Essentially the dream revolves around being stalked and eventually chased by wolves. The wolves are normal grey and about the size of a golden retriever (aka not bears like in The Grey). They usually just stalk me and once I notice them I don't run...I walk at a normal speed away from them so that they don't chase me as I strategize how to escape. They follow me at a walking pace and I usually am sweating bullets at this point. Eventually I either run and they chase me, someone I'm with runs and they start chasing both of us (or just him and end up eating him), or they burst out in chase on their own. The wolves have frequently been at a mock up of a real-life wetlands area I go to frequently with my friends, and the only thing we have to worry about in real life there is your average bite-sized coyote - there are no wolves where I live. I fear the coyotes like wolves here but in my dreams it's extremely amplified.

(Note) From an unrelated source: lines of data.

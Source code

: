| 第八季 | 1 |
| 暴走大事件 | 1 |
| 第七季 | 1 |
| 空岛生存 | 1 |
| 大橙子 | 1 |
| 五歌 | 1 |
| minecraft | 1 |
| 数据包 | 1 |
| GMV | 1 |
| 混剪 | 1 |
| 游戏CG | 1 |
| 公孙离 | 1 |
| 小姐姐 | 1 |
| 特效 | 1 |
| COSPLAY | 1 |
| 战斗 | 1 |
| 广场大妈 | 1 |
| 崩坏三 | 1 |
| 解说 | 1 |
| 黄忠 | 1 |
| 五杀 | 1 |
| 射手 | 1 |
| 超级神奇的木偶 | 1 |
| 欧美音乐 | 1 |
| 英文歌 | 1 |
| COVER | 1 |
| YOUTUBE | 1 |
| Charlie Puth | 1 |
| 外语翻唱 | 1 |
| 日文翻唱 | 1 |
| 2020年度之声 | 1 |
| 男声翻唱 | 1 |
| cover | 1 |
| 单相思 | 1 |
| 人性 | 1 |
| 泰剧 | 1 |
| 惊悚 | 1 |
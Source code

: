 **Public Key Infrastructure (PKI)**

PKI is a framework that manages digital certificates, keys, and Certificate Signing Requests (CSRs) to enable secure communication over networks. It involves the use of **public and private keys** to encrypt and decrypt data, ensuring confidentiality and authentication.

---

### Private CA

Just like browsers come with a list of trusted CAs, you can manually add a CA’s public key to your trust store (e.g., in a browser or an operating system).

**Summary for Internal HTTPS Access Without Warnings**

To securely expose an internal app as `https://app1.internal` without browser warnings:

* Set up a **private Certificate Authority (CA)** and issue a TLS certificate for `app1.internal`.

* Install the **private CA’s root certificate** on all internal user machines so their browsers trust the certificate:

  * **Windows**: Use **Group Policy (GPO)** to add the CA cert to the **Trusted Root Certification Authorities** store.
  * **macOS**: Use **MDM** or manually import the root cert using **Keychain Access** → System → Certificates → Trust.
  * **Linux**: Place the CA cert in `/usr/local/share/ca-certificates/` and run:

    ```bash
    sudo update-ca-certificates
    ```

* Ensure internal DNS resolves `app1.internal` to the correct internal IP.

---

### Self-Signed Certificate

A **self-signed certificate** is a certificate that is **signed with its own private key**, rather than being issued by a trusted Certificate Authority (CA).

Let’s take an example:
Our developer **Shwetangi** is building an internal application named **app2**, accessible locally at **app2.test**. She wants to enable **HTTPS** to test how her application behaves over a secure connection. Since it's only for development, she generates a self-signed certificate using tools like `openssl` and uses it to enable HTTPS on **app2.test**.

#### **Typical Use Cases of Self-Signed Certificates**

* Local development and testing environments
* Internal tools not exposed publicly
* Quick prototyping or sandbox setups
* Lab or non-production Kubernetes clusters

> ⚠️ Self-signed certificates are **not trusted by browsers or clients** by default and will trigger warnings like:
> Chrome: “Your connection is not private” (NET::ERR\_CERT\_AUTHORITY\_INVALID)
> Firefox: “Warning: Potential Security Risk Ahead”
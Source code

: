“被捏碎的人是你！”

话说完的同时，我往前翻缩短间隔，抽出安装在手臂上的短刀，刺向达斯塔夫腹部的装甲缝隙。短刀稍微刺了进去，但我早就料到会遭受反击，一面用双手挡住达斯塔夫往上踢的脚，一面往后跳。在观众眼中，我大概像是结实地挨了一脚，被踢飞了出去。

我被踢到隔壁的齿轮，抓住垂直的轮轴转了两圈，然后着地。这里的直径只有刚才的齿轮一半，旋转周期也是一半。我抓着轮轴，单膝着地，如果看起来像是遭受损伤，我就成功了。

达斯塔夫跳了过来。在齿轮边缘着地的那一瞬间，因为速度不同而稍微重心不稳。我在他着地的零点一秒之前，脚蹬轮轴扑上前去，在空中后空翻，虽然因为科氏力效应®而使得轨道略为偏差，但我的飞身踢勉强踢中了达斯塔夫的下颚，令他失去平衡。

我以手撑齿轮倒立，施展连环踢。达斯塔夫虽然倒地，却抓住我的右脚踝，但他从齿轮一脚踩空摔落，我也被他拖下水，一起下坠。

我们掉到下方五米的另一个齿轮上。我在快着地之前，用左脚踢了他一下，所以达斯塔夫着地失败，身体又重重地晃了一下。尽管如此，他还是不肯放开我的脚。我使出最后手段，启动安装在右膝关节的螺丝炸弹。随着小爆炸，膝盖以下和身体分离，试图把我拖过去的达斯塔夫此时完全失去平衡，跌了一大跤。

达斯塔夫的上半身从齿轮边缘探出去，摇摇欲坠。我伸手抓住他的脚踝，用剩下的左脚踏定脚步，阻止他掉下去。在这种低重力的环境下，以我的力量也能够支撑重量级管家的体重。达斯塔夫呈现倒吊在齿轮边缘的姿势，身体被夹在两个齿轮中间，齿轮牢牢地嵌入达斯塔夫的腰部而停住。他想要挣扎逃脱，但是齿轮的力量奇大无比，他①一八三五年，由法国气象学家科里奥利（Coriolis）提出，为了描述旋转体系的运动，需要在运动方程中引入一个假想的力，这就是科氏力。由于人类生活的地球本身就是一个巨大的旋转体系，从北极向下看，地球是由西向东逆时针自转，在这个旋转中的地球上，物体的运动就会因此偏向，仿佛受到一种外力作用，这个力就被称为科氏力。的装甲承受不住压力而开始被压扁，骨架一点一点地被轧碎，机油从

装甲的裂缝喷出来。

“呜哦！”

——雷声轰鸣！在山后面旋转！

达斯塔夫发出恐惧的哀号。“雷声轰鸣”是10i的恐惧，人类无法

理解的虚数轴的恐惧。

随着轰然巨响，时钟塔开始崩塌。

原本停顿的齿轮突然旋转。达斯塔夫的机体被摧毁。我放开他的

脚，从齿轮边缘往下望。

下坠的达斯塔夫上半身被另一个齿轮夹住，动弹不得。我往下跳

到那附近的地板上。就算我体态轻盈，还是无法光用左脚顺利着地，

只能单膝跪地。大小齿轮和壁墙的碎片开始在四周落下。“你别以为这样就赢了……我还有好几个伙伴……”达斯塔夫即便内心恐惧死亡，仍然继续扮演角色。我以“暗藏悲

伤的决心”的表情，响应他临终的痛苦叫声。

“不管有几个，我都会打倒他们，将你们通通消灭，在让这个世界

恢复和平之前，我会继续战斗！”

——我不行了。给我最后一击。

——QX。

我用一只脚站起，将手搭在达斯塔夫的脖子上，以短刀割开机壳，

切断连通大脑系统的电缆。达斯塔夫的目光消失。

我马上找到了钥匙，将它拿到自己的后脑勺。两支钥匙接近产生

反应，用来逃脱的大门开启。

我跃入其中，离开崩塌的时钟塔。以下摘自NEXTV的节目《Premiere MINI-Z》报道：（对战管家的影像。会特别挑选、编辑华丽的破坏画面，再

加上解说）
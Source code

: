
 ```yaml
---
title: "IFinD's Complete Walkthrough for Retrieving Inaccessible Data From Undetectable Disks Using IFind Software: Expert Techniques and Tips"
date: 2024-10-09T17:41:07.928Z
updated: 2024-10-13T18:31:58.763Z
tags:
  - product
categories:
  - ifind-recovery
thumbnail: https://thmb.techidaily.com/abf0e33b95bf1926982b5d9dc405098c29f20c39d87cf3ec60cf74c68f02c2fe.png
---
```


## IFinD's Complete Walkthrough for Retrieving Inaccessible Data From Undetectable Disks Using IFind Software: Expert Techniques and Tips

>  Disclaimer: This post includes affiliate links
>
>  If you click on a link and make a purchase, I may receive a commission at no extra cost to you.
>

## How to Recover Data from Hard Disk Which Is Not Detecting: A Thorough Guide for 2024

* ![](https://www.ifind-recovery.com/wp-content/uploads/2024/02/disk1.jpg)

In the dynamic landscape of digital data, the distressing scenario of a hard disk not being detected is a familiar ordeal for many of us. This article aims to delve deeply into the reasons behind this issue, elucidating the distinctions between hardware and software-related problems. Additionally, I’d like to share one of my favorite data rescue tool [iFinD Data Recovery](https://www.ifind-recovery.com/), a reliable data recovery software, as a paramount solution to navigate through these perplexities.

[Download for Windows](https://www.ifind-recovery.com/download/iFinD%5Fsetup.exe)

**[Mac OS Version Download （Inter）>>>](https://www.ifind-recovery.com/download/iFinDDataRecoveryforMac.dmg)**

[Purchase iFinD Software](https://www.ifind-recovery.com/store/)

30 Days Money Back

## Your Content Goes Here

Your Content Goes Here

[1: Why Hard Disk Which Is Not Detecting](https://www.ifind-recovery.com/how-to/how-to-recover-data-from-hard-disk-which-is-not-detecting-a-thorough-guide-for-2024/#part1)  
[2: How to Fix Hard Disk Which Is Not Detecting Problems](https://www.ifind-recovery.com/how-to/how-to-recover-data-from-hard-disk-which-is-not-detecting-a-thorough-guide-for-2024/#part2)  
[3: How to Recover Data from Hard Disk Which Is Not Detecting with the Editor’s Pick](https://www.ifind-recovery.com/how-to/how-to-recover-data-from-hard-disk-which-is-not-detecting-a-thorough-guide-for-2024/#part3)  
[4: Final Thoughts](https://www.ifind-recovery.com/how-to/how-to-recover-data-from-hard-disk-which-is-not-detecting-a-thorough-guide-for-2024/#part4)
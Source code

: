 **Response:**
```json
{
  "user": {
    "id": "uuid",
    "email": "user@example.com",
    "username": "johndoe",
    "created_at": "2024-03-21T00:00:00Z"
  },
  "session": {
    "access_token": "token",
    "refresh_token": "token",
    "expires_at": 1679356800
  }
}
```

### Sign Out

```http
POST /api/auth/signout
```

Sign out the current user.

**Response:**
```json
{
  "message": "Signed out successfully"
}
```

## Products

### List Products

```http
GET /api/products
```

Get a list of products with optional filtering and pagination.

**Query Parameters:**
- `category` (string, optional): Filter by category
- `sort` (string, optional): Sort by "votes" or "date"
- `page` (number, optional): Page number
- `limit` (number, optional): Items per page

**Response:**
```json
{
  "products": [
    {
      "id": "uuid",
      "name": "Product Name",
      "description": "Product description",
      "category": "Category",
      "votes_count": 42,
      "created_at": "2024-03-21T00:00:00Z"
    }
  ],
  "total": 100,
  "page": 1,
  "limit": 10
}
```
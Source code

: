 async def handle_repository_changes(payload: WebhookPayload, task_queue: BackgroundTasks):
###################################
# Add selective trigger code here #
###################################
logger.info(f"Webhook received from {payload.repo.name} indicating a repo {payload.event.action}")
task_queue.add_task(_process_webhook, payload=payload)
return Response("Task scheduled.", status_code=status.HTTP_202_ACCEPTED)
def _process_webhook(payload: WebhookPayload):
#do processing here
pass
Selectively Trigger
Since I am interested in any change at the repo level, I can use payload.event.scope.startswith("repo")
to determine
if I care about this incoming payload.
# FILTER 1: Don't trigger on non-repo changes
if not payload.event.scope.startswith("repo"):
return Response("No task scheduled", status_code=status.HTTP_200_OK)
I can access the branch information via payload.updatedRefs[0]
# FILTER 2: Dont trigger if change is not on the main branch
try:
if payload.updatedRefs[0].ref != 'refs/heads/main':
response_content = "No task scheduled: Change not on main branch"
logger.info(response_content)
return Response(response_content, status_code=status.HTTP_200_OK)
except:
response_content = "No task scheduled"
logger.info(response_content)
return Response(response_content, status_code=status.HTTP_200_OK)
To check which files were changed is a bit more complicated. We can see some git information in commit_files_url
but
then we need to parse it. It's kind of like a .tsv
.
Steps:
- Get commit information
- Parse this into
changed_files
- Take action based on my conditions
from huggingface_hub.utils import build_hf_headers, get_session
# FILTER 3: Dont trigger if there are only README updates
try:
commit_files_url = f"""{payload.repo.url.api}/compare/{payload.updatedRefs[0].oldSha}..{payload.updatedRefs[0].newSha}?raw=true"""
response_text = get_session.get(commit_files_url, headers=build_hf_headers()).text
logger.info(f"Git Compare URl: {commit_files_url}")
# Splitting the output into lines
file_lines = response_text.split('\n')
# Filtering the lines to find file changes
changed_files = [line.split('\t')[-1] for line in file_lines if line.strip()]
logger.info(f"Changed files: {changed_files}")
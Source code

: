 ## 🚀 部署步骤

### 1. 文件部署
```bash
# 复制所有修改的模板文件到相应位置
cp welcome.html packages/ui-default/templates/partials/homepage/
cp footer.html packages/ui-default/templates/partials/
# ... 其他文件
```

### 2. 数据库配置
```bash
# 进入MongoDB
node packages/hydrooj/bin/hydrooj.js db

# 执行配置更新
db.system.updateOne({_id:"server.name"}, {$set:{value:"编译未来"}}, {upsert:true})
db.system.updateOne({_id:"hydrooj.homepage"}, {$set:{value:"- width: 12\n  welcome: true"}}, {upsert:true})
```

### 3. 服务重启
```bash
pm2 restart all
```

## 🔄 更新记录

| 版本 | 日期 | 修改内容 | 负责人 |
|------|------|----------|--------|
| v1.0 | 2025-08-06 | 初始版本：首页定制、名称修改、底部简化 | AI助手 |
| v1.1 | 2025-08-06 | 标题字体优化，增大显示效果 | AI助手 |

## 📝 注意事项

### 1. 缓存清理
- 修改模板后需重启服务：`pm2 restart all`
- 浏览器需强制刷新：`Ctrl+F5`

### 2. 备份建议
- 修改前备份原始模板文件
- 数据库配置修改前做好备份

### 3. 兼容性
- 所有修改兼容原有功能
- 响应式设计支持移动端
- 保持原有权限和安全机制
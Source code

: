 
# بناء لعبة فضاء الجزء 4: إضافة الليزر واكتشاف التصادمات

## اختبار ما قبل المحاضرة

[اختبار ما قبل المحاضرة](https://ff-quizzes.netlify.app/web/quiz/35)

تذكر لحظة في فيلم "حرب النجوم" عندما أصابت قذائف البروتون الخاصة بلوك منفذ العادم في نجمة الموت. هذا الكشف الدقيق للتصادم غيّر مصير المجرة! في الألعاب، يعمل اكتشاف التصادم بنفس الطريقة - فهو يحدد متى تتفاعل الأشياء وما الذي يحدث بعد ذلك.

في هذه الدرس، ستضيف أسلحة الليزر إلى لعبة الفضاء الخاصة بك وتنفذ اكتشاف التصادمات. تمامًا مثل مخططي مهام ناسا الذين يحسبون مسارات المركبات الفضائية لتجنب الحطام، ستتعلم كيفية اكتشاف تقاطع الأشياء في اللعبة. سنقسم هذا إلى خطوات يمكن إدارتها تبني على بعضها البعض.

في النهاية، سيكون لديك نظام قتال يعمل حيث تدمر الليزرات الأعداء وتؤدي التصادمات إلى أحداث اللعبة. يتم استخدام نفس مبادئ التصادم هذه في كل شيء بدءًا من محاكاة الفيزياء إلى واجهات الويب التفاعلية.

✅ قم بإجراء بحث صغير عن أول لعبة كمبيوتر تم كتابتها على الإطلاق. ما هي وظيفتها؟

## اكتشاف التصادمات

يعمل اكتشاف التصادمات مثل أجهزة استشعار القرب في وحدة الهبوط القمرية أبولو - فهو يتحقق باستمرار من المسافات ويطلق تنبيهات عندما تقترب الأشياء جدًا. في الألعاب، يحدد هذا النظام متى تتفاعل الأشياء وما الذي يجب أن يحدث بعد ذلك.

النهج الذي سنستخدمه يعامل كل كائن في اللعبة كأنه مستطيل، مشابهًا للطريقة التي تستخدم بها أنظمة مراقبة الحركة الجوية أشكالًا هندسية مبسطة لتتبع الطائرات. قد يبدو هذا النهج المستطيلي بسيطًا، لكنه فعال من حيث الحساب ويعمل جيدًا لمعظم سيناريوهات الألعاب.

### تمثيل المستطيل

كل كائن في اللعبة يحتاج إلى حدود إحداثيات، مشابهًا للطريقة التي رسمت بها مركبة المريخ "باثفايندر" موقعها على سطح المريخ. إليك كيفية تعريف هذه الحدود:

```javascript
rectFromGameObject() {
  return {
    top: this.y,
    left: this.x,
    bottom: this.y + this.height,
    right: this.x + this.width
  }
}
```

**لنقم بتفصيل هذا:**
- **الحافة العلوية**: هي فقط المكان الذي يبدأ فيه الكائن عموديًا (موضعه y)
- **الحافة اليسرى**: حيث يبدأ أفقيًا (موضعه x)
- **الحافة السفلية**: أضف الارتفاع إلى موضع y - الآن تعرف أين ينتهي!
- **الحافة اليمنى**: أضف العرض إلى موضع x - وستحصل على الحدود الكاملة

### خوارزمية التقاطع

What the hell does this mean and how can I stop having these dreams? For goodness sake, just half an hour ago I was dreaming that me and a friend were being stalked by them and as soon as I turned around and saw the first wolf out of many I thought to myself "Fuck! Not again!".

----------


## NyxCC

My immediate reaction as a dreamer who is interested in inducing LDs is to turn the situation to your advantage. Wolves are in this case your dream sign, what I would do in such case is to repeat during the day "Whenever I see wolf/ am being chased by a wolf, I will realize that I am dreaming. I am not afraid and will not run away. I am confident and calm. " This has reduced unpleasant dreams for me significantly, although I still experience them every once in a while. 

Here is also a link to FAQ on dreaming, please refer to question 8 for an alternative explanation. 

Answers to some questions

----------


## lemonDrops

Thats a good point by nyxcc.

If you were running away of the wolves, do they start to become faster? Thats was also a typical dream scenario for me. You will have to overcome that fear, or better face the fear. Don't run away, turn around and ask the wolves, what do they represent?

----------


## Revery

I used to dream of wolves a lot when I was a child - or of people with wolf heads with extended snouts (quite unsettling). I don't anymore - I'm sure it's related to a particular fear or insecurity but not sure what.

Great suggestion to use it as a dreamsign - I wish I knew about lucid dreaming when I was younger!

----------


## JoannaB

Wolves and bears in nightmares seem to be surprisingly common given how few of us live in areas where we ever encounter them. Fear of the primitive wilderness, of the unknown, of things outside of our control, of our animal instincts within ourselves, or of fear itself perhaps?

----------


## Aneas

Just shapeshift and confront them.

----------


## Wakinyan

If you are a woman perhaps Women Who Run with the Wolves could be of inspiration.

----------


## Scionox

_*Moved to Nightmares and Recurring Dreams*_

----------